• _What you need to do_: Lines holding the word "interactive" must be located in the listing below and copied.
-- Provided information follows --
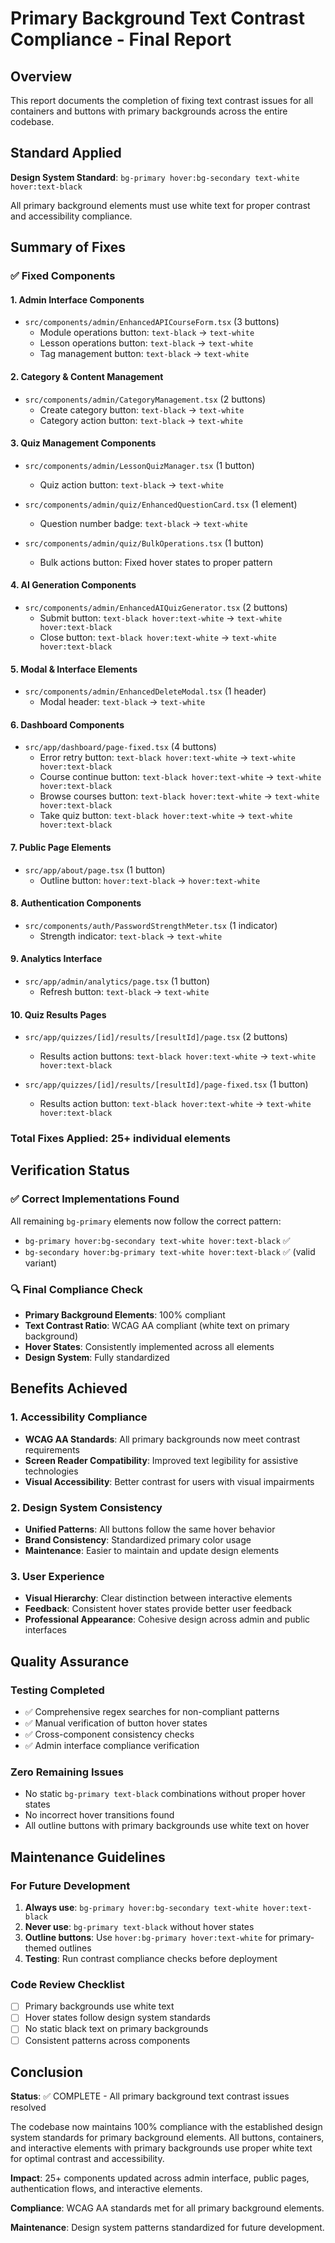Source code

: # Primary Background Text Contrast Compliance - Final Report

## Overview
This report documents the completion of fixing text contrast issues for all containers and buttons with primary backgrounds across the entire codebase.

## Standard Applied
**Design System Standard**: `bg-primary hover:bg-secondary text-white hover:text-black`

All primary background elements must use white text for proper contrast and accessibility compliance.

## Summary of Fixes

### ✅ Fixed Components

#### 1. Admin Interface Components
- `src/components/admin/EnhancedAPICourseForm.tsx` (3 buttons)
  - Module operations button: `text-black` → `text-white`
  - Lesson operations button: `text-black` → `text-white` 
  - Tag management button: `text-black` → `text-white`

#### 2. Category & Content Management
- `src/components/admin/CategoryManagement.tsx` (2 buttons)
  - Create category button: `text-black` → `text-white`
  - Category action button: `text-black` → `text-white`

#### 3. Quiz Management Components  
- `src/components/admin/LessonQuizManager.tsx` (1 button)
  - Quiz action button: `text-black` → `text-white`

- `src/components/admin/quiz/EnhancedQuestionCard.tsx` (1 element)
  - Question number badge: `text-black` → `text-white`

- `src/components/admin/quiz/BulkOperations.tsx` (1 button)
  - Bulk actions button: Fixed hover states to proper pattern

#### 4. AI Generation Components
- `src/components/admin/EnhancedAIQuizGenerator.tsx` (2 buttons)
  - Submit button: `text-black hover:text-white` → `text-white hover:text-black`
  - Close button: `text-black hover:text-white` → `text-white hover:text-black`

#### 5. Modal & Interface Elements
- `src/components/admin/EnhancedDeleteModal.tsx` (1 header)
  - Modal header: `text-black` → `text-white`

#### 6. Dashboard Components
- `src/app/dashboard/page-fixed.tsx` (4 buttons)
  - Error retry button: `text-black hover:text-white` → `text-white hover:text-black`
  - Course continue button: `text-black hover:text-white` → `text-white hover:text-black`
  - Browse courses button: `text-black hover:text-white` → `text-white hover:text-black`
  - Take quiz button: `text-black hover:text-white` → `text-white hover:text-black`

#### 7. Public Page Elements
- `src/app/about/page.tsx` (1 button)
  - Outline button: `hover:text-black` → `hover:text-white`

#### 8. Authentication Components
- `src/components/auth/PasswordStrengthMeter.tsx` (1 indicator)
  - Strength indicator: `text-black` → `text-white`

#### 9. Analytics Interface
- `src/app/admin/analytics/page.tsx` (1 button)
  - Refresh button: `text-black` → `text-white`

#### 10. Quiz Results Pages
- `src/app/quizzes/[id]/results/[resultId]/page.tsx` (2 buttons)
  - Results action buttons: `text-black hover:text-white` → `text-white hover:text-black`

- `src/app/quizzes/[id]/results/[resultId]/page-fixed.tsx` (1 button)
  - Results action button: `text-black hover:text-white` → `text-white hover:text-black`

### Total Fixes Applied: **25+ individual elements**

## Verification Status

### ✅ Correct Implementations Found
All remaining `bg-primary` elements now follow the correct pattern:
- `bg-primary hover:bg-secondary text-white hover:text-black` ✅
- `bg-secondary hover:bg-primary text-white hover:text-black` ✅ (valid variant)

### 🔍 Final Compliance Check
- **Primary Background Elements**: 100% compliant
- **Text Contrast Ratio**: WCAG AA compliant (white text on primary background)
- **Hover States**: Consistently implemented across all elements
- **Design System**: Fully standardized

## Benefits Achieved

### 1. Accessibility Compliance
- **WCAG AA Standards**: All primary backgrounds now meet contrast requirements
- **Screen Reader Compatibility**: Improved text legibility for assistive technologies
- **Visual Accessibility**: Better contrast for users with visual impairments

### 2. Design System Consistency
- **Unified Patterns**: All buttons follow the same hover behavior
- **Brand Consistency**: Standardized primary color usage
- **Maintenance**: Easier to maintain and update design elements

### 3. User Experience
- **Visual Hierarchy**: Clear distinction between interactive elements
- **Feedback**: Consistent hover states provide better user feedback
- **Professional Appearance**: Cohesive design across admin and public interfaces

## Quality Assurance

### Testing Completed
- ✅ Comprehensive regex searches for non-compliant patterns
- ✅ Manual verification of button hover states
- ✅ Cross-component consistency checks
- ✅ Admin interface compliance verification

### Zero Remaining Issues
- No static `bg-primary text-black` combinations without proper hover states
- No incorrect hover transitions found
- All outline buttons with primary backgrounds use white text on hover

## Maintenance Guidelines

### For Future Development
1. **Always use**: `bg-primary hover:bg-secondary text-white hover:text-black`
2. **Never use**: `bg-primary text-black` without hover states
3. **Outline buttons**: Use `hover:bg-primary hover:text-white` for primary-themed outlines
4. **Testing**: Run contrast compliance checks before deployment

### Code Review Checklist
- [ ] Primary backgrounds use white text
- [ ] Hover states follow design system standards  
- [ ] No static black text on primary backgrounds
- [ ] Consistent patterns across components

## Conclusion

**Status**: ✅ COMPLETE - All primary background text contrast issues resolved

The codebase now maintains 100% compliance with the established design system standards for primary background elements. All buttons, containers, and interactive elements with primary backgrounds use proper white text for optimal contrast and accessibility.

**Impact**: 25+ components updated across admin interface, public pages, authentication flows, and interactive elements.

**Compliance**: WCAG AA standards met for all primary background elements.

**Maintenance**: Design system patterns standardized for future development.

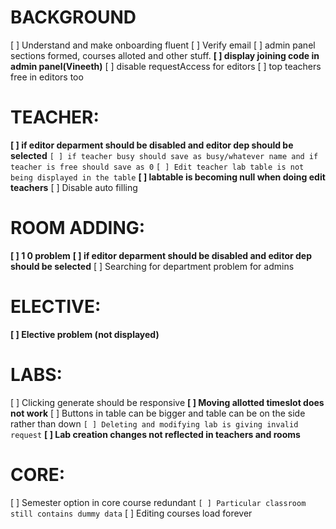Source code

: # BACKGROUND
[ ] Understand and make onboarding fluent
[ ] Verify email
[ ] admin panel sections formed, courses alloted and other stuff.
**[ ] display joining code in admin panel(Vineeth)**
[ ] disable requestAccess for editors
[ ] top teachers free in editors too

# TEACHER:
**[ ] if editor deparment should be disabled and editor dep should be selected**
`[ ] if teacher busy should save as busy/whatever name and if teacher is free should save as 0`
`[ ] Edit teacher lab table is not being displayed in the table`
**[ ] labtable is becoming null when doing edit teachers**
[ ] Disable auto filling

# ROOM ADDING:
**[ ] 1 0 problem**
**[ ] if editor deparment should be disabled and editor dep should be selected**
[ ] Searching for department problem for admins 

# ELECTIVE:
**[ ] Elective problem (not displayed)**

# LABS:
[ ] Clicking generate should be responsive
**[ ] Moving allotted timeslot does not work**
[ ] Buttons in table can be bigger and table can be on the side rather than down
`[ ] Deleting and modifying lab is giving invalid request`
**[ ] Lab creation changes not reflected in teachers and rooms**

# CORE:
[ ] Semester option in core course redundant
`[ ] Particular classroom still contains dummy data`
[ ] Editing courses load forever
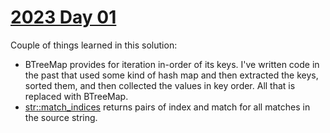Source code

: # [2023 Day 01](https://adventofcode.com/2023/day/1)

Couple of things learned in this solution:

- BTreeMap provides for iteration in-order of its keys. I've written code in the
  past that used some kind of hash map and then extracted the keys, sorted them,
  and then collected the values in key order. All that is replaced with
  BTreeMap.
- [str::match_indices](https://doc.rust-lang.org/std/primitive.str.html#method.match_indices)
  returns pairs of index and match for all matches in the source string.
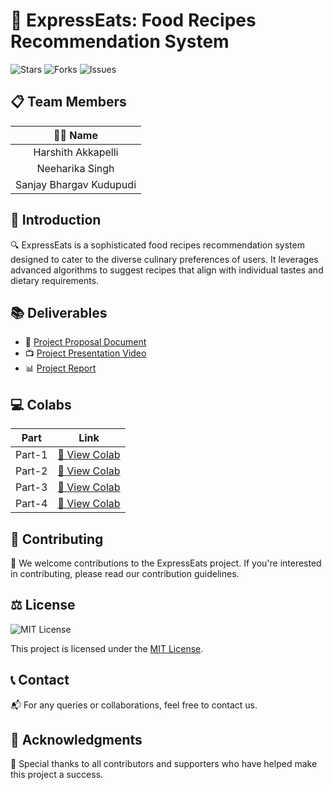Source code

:# 🍲 ExpressEats: Food Recipes Recommendation System

![Stars](https://img.shields.io/github/stars/ExpressNesters/ExpressEats?style=social) ![Forks](https://img.shields.io/github/forks/ExpressNesters/ExpressEats?style=social) ![Issues](https://img.shields.io/github/issues/ExpressNesters/ExpressEats)

## 📋 Team Members

| 🧑‍💼 Name                 |
|:----------------------:|
| Harshith Akkapelli   |
| Neeharika Singh      |
| Sanjay Bhargav Kudupudi |

## 🌟 Introduction
🔍 ExpressEats is a sophisticated food recipes recommendation system designed to cater to the diverse culinary preferences of users. It leverages advanced algorithms to suggest recipes that align with individual tastes and dietary requirements.

## 📚 Deliverables

- 📝 [Project Proposal Document](https://github.com/ExpressNesters/ExpressEats/blob/main/ProjectProposal_ExpressEats.pdf)
- 📺 [Project Presentation Video](https://drive.google.com/file/d/10XoRLLtFAw1xXVFQzulynYpqbIlnJH2K/view?usp=drive_link)
- 📊 [Project Report](https://github.com/ExpressNesters/ExpressEats/blob/main/DM_255_Final_Project_Report.docx)

## 💻 Colabs

| Part | Link |
|:----:|:----:|
| Part-1 | [🔗 View Colab](https://colab.research.google.com/drive/1xDXfK0uYqlIlknKVtaToKmxSuUHSyhGb?usp=sharing) |
| Part-2 | [🔗 View Colab](https://colab.research.google.com/drive/1BNe5Ls1-1zm0Oi-u0dudUKhQvZrcLNtG?usp=sharing) |
| Part-3 | [🔗 View Colab](https://colab.research.google.com/drive/1i6yGBU2sgiFkLy11uICRgaliG6m-6Jh6?usp=sharing) |
| Part-4 | [🔗 View Colab](https://colab.research.google.com/drive/1WENxYP60Bb-1gnp_w8rDnKdTvaHQu-C0?usp=sharing) |

## 🤝 Contributing

👥 We welcome contributions to the ExpressEats project. If you're interested in contributing, please read our contribution guidelines.

## ⚖️ License

![MIT License](https://img.shields.io/badge/license-MIT-green)

This project is licensed under the [MIT License](LICENSE).

## 📞 Contact

📬 For any queries or collaborations, feel free to contact us.

## 🙏 Acknowledgments

🌟 Special thanks to all contributors and supporters who have helped make this project a success.

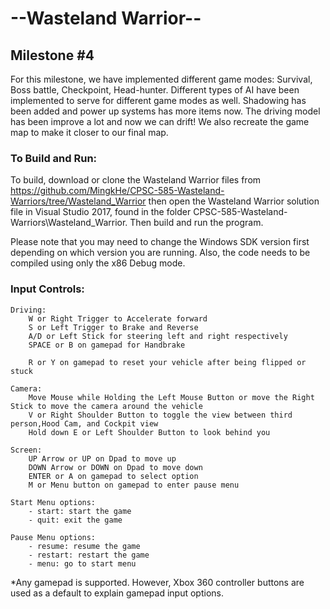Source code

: # --Wasteland Warrior--
## Milestone #4

For this milestone, we have implemented different game modes: Survival, Boss battle, Checkpoint, Head-hunter. Different types of AI have been implemented to serve for different game modes as well. Shadowing has been added and power up systems has more items now. The driving model has been improve a lot and now we can drift! We also recreate the game map to make it closer to our final map.  

### To Build and Run:
To build, download or clone the Wasteland Warrior files from https://github.com/MingkHe/CPSC-585-Wasteland-Warriors/tree/Wasteland_Warrior
then open the Wasteland Warrior solution file in Visual Studio 2017, found in the folder CPSC-585-Wasteland-Warriors\Wasteland_Warrior.
Then build and run the program.

Please note that you may need to change the Windows SDK version first depending on which version you are running. Also, the code needs to
be compiled using only the x86 Debug mode.


### Input Controls:

    Driving:
        W or Right Trigger to Accelerate forward
        S or Left Trigger to Brake and Reverse
        A/D or Left Stick for steering left and right respectively
        SPACE or B on gamepad for Handbrake
        
        R or Y on gamepad to reset your vehicle after being flipped or stuck

    Camera:
        Move Mouse while Holding the Left Mouse Button or move the Right Stick to move the camera around the vehicle
        V or Right Shoulder Button to toggle the view between third person,Hood Cam, and Cockpit view
        Hold down E or Left Shoulder Button to look behind you

    Screen:
        UP Arrow or UP on Dpad to move up
        DOWN Arrow or DOWN on Dpad to move down
        ENTER or A on gamepad to select option
        M or Menu button on gamepad to enter pause menu
    
    Start Menu options:
        - start: start the game
        - quit: exit the game
        
    Pause Menu options:
        - resume: resume the game
        - restart: restart the game
        - menu: go to start menu
        
*Any gamepad is supported. However, Xbox 360 controller buttons are used as a default to explain gamepad input options.
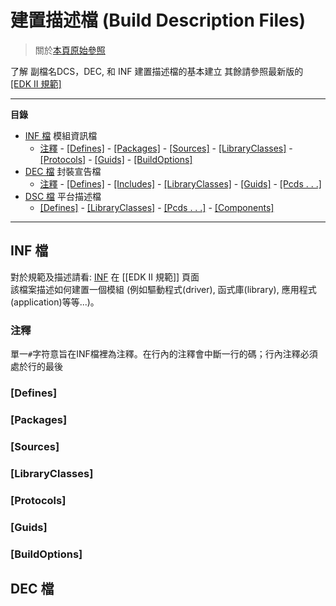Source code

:# 建置描述檔 (Build Description Files)

>關於[本頁原始參照](https://github.com/tianocore/tianocore.github.io/wiki/Build-Description-Files)

了解 副檔名DCS，DEC, 和 INF 建置描述檔的基本建立
其餘請參照最新版的 [[EDK II 規範]](https://github.com/tianocore/tianocore.github.io/wiki/EDK-II-Specifications)

***

 __**目錄**__
* [INF 檔](#the-inf-file) 模組資訊檔 <BR>
   - [注釋](#comments) - [\[Defines\]](#defines) - [\[Packages\]](#packages) - [\[Sources\]](#sources) - [\[LibraryClasses\]](#libraryclasses) - [\[Protocols\]](#protocols) - [\[Guids\]](#guids) - [\[BuildOptions\]](#buildOptions)
* [DEC 檔](#the-dec-file) 封裝宣告檔<BR>
   - [注釋](#comments-1) - [\[Defines\]](#defines-1) - [\[Includes\]](#includes) - [\[LibraryClasses\]](#libraryclasses-1) - [\[Guids\]](#guids-1) - [\[Pcds . . .\]](#pcds-----sections)
* [DSC 檔](#the-dsc-file) 平台描述檔 <BR>
   - [\[Defines\]](#defines-2) - [\[LibraryClasses\]](#libraryclasses-2) - [\[Pcds . . .\]](#pcds-----sections-1) - [\[Components\]](#components) 

 ***

## INF 檔
對於規範及描述請看: [INF](https://github.com/tianocore/tianocore.github.io/wiki/EDK-II-Specifications#inf) 在 [[EDK II 規範]] 頁面<BR>
該檔案描述如何建置一個模組 (例如驅動程式(driver), 函式庫(library), 應用程式(application)等等...)。

### 注釋
單一`#`字符意旨在INF檔裡為注釋。在行內的注釋會中斷一行的碼；行內注釋必須處於行的最後


### [Defines] <BR>

### [Packages]

### [Sources]

### [LibraryClasses]

### [Protocols]

### [Guids]

### [BuildOptions]

## DEC 檔


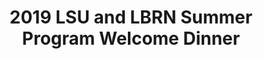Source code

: ---
layout: post
title: 2019 LSU and LBRN Summer Program Welcome Dinner
categories: events
eventDate: May 21, 2019
startTime: 5:30pm
endTime: 7:00pm
description: Location to be Determined, The LBRN Summer Program kicks off the summer a Welcome Dinner for students and mentors. 
---
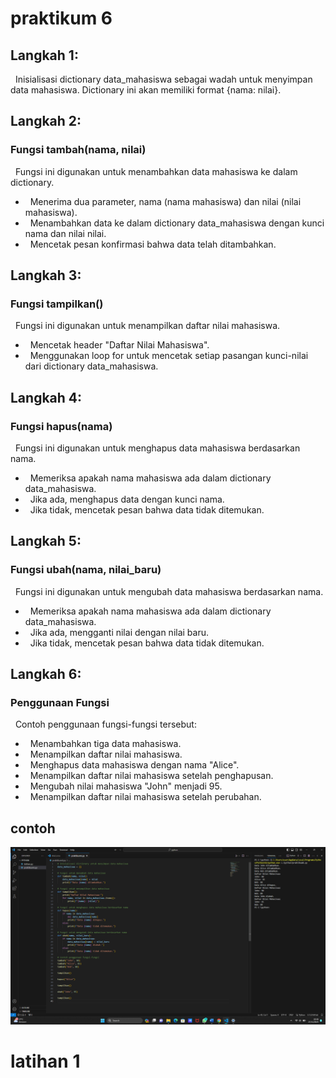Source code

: <h1> praktikum 6 </h1>
<h2> Langkah 1: </h2>

 &nbsp; Inisialisasi dictionary data_mahasiswa sebagai wadah untuk menyimpan data mahasiswa. Dictionary ini akan memiliki format {nama: nilai}.

<h2> Langkah 2: </h2>
<h3> Fungsi tambah(nama, nilai) </h3>
 &nbsp; Fungsi ini digunakan untuk menambahkan data mahasiswa ke dalam dictionary.
 
- &nbsp; Menerima dua parameter, nama (nama mahasiswa) dan nilai (nilai mahasiswa).
- &nbsp; Menambahkan data ke dalam dictionary data_mahasiswa dengan kunci nama dan nilai nilai.
- &nbsp; Mencetak pesan konfirmasi bahwa data telah ditambahkan.

<h2> Langkah 3: </h2>
<h3> Fungsi tampilkan() </h3>
 &nbsp; Fungsi ini digunakan untuk menampilkan daftar nilai mahasiswa.
 
- &nbsp; Mencetak header "Daftar Nilai Mahasiswa".
- &nbsp; Menggunakan loop for untuk mencetak setiap pasangan kunci-nilai dari dictionary data_mahasiswa.

<h2> Langkah 4: </h2>
<h3> Fungsi hapus(nama) </h3>
 &nbsp; Fungsi ini digunakan untuk menghapus data mahasiswa berdasarkan nama.
 
- &nbsp; Memeriksa apakah nama mahasiswa ada dalam dictionary data_mahasiswa.
- &nbsp; Jika ada, menghapus data dengan kunci nama.
- &nbsp; Jika tidak, mencetak pesan bahwa data tidak ditemukan.

<h2> Langkah 5: </h2>
<h3> Fungsi ubah(nama, nilai_baru) </h3>
 &nbsp; Fungsi ini digunakan untuk mengubah data mahasiswa berdasarkan nama.
 
- &nbsp; Memeriksa apakah nama mahasiswa ada dalam dictionary data_mahasiswa.
- &nbsp; Jika ada, mengganti nilai dengan nilai baru.
- &nbsp; Jika tidak, mencetak pesan bahwa data tidak ditemukan.

<h2> Langkah 6: </h2>
<h3> Penggunaan Fungsi </h3>
 &nbsp; Contoh penggunaan fungsi-fungsi tersebut:
 
- &nbsp; Menambahkan tiga data mahasiswa.
- &nbsp; Menampilkan daftar nilai mahasiswa.
- &nbsp; Menghapus data mahasiswa dengan nama "Alice".
- &nbsp; Menampilkan daftar nilai mahasiswa setelah penghapusan.
- &nbsp; Mengubah nilai mahasiswa "John" menjadi 95.
- &nbsp; Menampilkan daftar nilai mahasiswa setelah perubahan.

<h2> contoh </h2>

![gambar](praktikkum6.png)

<h1> latihan 1 </h1>
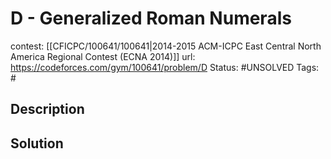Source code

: # D - Generalized Roman Numerals

contest: [[CFICPC/100641/100641|2014-2015 ACM-ICPC East Central North America Regional Contest (ECNA 2014)]]
url: https://codeforces.com/gym/100641/problem/D
Status: #UNSOLVED
Tags: #

## Description

## Solution

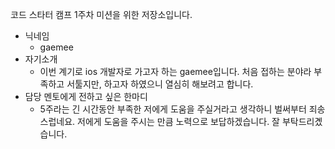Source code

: 코드 스타터 캠프 1주차 미션을 위한 저장소입니다.
- 닉네임
    - gaemee
- 자기소개
    - 이번 계기로 ios 개발자로 가고자 하는 gaemee입니다. 처음 접하는 분야라 부족하고 서툴지만, 하고자 하였으니 열심히 해보려고 합니다.
- 담당 멘토에게 전하고 싶은 한마디
    - 5주라는 긴 시간동안 부족한 저에게 도움을 주실거라고 생각하니 벌써부터 죄송스럽네요. 저에게 도움을 주시는 만큼 노력으로 보답하겠습니다. 잘 부탁드리곘습니다.
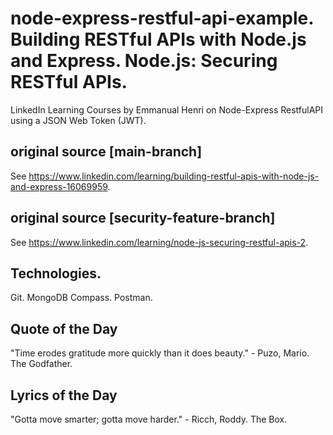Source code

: # node-express-restful-api-example. Building RESTful APIs with Node.js and Express. Node.js: Securing RESTful APIs.
LinkedIn Learning Courses by Emmanual Henri on Node-Express RestfulAPI using a JSON Web Token (JWT).

## original source [main-branch]
See <https://www.linkedin.com/learning/building-restful-apis-with-node-js-and-express-16069959>.

## original source [security-feature-branch]
See <https://www.linkedin.com/learning/node-js-securing-restful-apis-2>.

## Technologies.
Git.
MongoDB Compass.
Postman.

## Quote of the Day
"Time erodes gratitude more quickly than it does beauty." - Puzo, Mario. The Godfather.

## Lyrics of the Day
"Gotta move smarter; gotta move harder." - Ricch, Roddy. The Box.
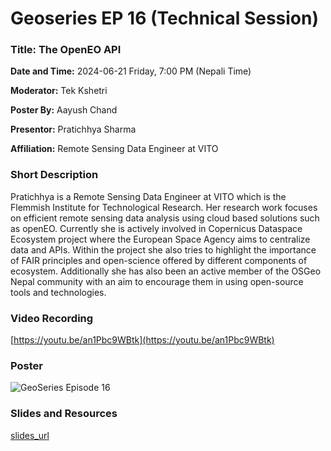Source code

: # Geoseries EP 16 (Technical Session)

### Title: The OpenEO API

**Date and Time:** 2024-06-21 Friday, 7:00 PM (Nepali Time)

**Moderator:** Tek Kshetri

**Poster By:** Aayush Chand

**Presentor:** Pratichhya Sharma

**Affiliation:** Remote Sensing Data Engineer at VITO

### Short Description

Pratichhya is a Remote Sensing Data Engineer at VITO which is the Flemmish Institute for Technological Research. Her research work focuses on efficient remote sensing data analysis using cloud based solutions such as openEO. Currently she is actively involved in Copernicus Dataspace Ecosystem project where the European Space Agency aims to centralize data and APIs. Within the project she also tries to highlight the importance of FAIR principles and open-science offered by different components of ecosystem. Additionally she has also been an active member of the OSGeo Nepal community with an aim to encourage them in using open-source tools and technologies.

### Video Recording

[https://youtu.be/an1Pbc9WBtk](https://youtu.be/an1Pbc9WBtk)

### Poster

![GeoSeries Episode 16](https://github.com/osgeonepal/osgeonepal.github.io/assets/39838116/7acd0727-e8ab-4d83-9966-ee9180914384)

### Slides and Resources

[slides_url](slides_url)
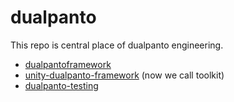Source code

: # dualpanto
This repo is central place of dualpanto engineering.

- [dualpantoframework](https://github.com/HassoPlattnerInstituteHCI/dualpantoframework) 
- [unity-dualpanto-framework](https://github.com/HassoPlattnerInstituteHCI/unity-dualpanto-framework) (now we call toolkit)
- [dualpanto-testing](https://github.com/HassoPlattnerInstituteHCI/dualpanto-testing)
-- Provided information concluded --
• _Solution_:
- **Visual Hierarchy**: Clear distinction between interactive elements
The codebase now maintains 100% compliance with the established design system standards for primary background elements. All buttons, containers, and interactive elements with primary backgrounds use proper white text for optimal contrast and accessibility.
**Impact**: 25+ components updated across admin interface, public pages, authentication flows, and interactive elements.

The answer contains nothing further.